Complications of intravenous catheters remain a major contributor to health care costs and are a patient safety problem. An intravenous catheter not actively in use—an idle catheter—may increase the risk of infectious and noninfectious complications. We conducted an integrative review of the available literature to evaluate the prevalence, risk factors, and outcomes associated with idle intravenous catheters.Methods:
Searches of multiple computerized databases were conducted to identify studies on idle intravenous catheters.

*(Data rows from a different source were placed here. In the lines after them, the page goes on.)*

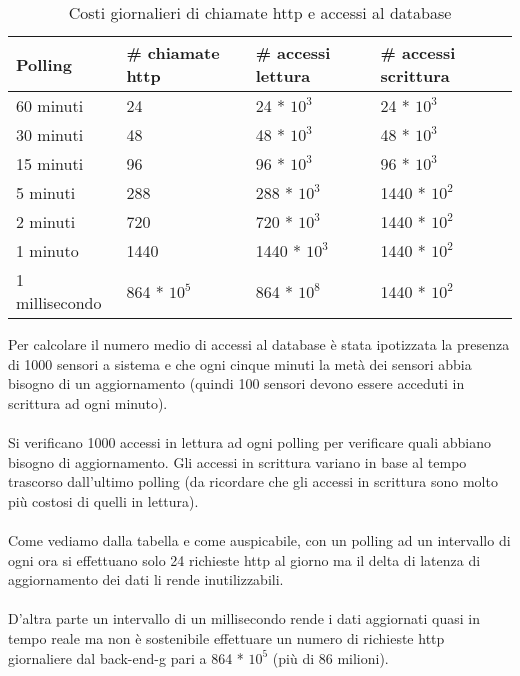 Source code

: \renewcommand{\arraystretch}{1.5}
\begin{table}[H]
    \begin{tabular}{|p{2.85cm}|p{3.05cm}|p{3.05cm}|p{3.35cm}|} 
    \hline
    \textbf{Polling} & \textbf{\# chiamate http}  & \textbf{\# accessi lettura} & \textbf{\# accessi scrittura} \\ 
    \hline
    60 minuti & 24 & 24 * $10^3$ & 24 * $10^3$ \\
    \hline
    30 minuti & 48 & 48 * $10^3$ & 48 * $10^3$ \\
    \hline
    15 minuti & 96 & 96 * $10^3$ & 96 * $10^3$ \\
    \hline
    5 minuti & 288 & 288 * $10^3$ & 1440 * $10^2$ \\
    \hline
    2 minuti & 720 & 720 * $10^3$ & 1440 * $10^2$ \\
    \hline
    1 minuto & 1440 & 1440 * $10^3$ & 1440 * $10^2$ \\
    \hline
    1 millisecondo & 864 * $10^5$ & 864 * $10^8$ & 1440 * $10^2$ \\
    \hline
    \end{tabular}
    \caption{Costi giornalieri di chiamate http e accessi al database}
\end{table}
\leavevmode\newline
Per calcolare il numero medio di accessi al database è stata ipotizzata la presenza di 1000 sensori a sistema e che 
ogni cinque minuti la metà dei sensori abbia bisogno di un aggiornamento (quindi 100 sensori devono essere 
acceduti in scrittura ad ogni minuto). 
\\\\
Si verificano 1000 accessi in lettura ad ogni polling per verificare quali abbiano bisogno di aggiornamento.
Gli accessi in scrittura variano in base al tempo trascorso dall'ultimo polling (da ricordare che gli accessi in scrittura sono molto
più costosi di quelli in lettura).
\\\\
Come vediamo dalla tabella e come auspicabile, con un polling ad un intervallo di ogni ora si effettuano solo
24 richieste \gls{http} al giorno ma il delta di latenza di aggiornamento dei dati li rende inutilizzabili.
\\\\
D'altra parte un intervallo di un millisecondo rende i dati aggiornati quasi in tempo reale ma 
non è sostenibile effettuare un numero di richieste \gls{http} giornaliere dal \gls{back-end-g} pari a 864 * $10^5$ (più di 86 milioni).
\leavevmode
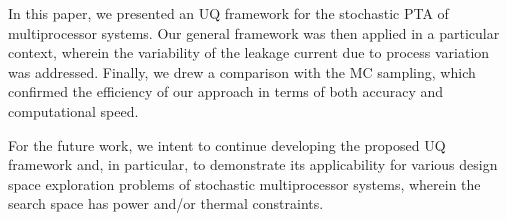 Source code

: In this paper, we presented an UQ framework for the stochastic PTA of multiprocessor systems. Our general framework was then applied in a particular context, wherein the variability of the leakage current due to process variation was addressed. Finally, we drew a comparison with the MC sampling, which confirmed the efficiency of our approach in terms of both accuracy and computational speed.

For the future work, we intent to continue developing the proposed UQ framework and, in particular, to demonstrate its applicability for various design space exploration problems of stochastic multiprocessor systems, wherein the search space has power and/or thermal constraints.
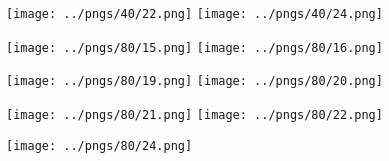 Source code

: \documentclass[12pt, a4paper]{article}
\begin{document}
\begin{figure}
\centering
\texttt{[image: ../pngs/40/22.png]} 
\texttt{[image: ../pngs/40/24.png]} 
\end{figure}

\begin{figure}
\centering
\texttt{[image: ../pngs/80/15.png]} 
\texttt{[image: ../pngs/80/16.png]} 
\end{figure}

\begin{figure}
\centering
\texttt{[image: ../pngs/80/19.png]} 
\texttt{[image: ../pngs/80/20.png]} 
\end{figure}

\begin{figure}
\centering
\texttt{[image: ../pngs/80/21.png]} 
\texttt{[image: ../pngs/80/22.png]} 
\end{figure}

\begin{figure}
\centering
\texttt{[image: ../pngs/80/24.png]} 
\end{figure}



\end{document}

Data on definitions of idle catheter, type of catheter, prevalence, risk factors, and patient outcomes were extracted.Results:
Thirteen studies met inclusion criteria and were included in the review. The location and setting of the studies were diverse, including cross-sectional, retrospective, and prospective, and were conducted in varied geographic locations. The definition of an idle catheter was variable across studies. Although studies varied in terms of line-days or number of catheters placed, the primary definition of idle device was based on number of days or percent of devices left in situ without use. Four studies evaluated patient outcomes associated with idle catheters and found increased risk of infection, intensive care unit admission, and phlebitis.Conclusions:
Idle intravenous catheters are common and are associated with adverse outcomes. Prospective studies incorporating uniform definitions of idle catheters to test interventions to reduce idle catheter use are urgently needed.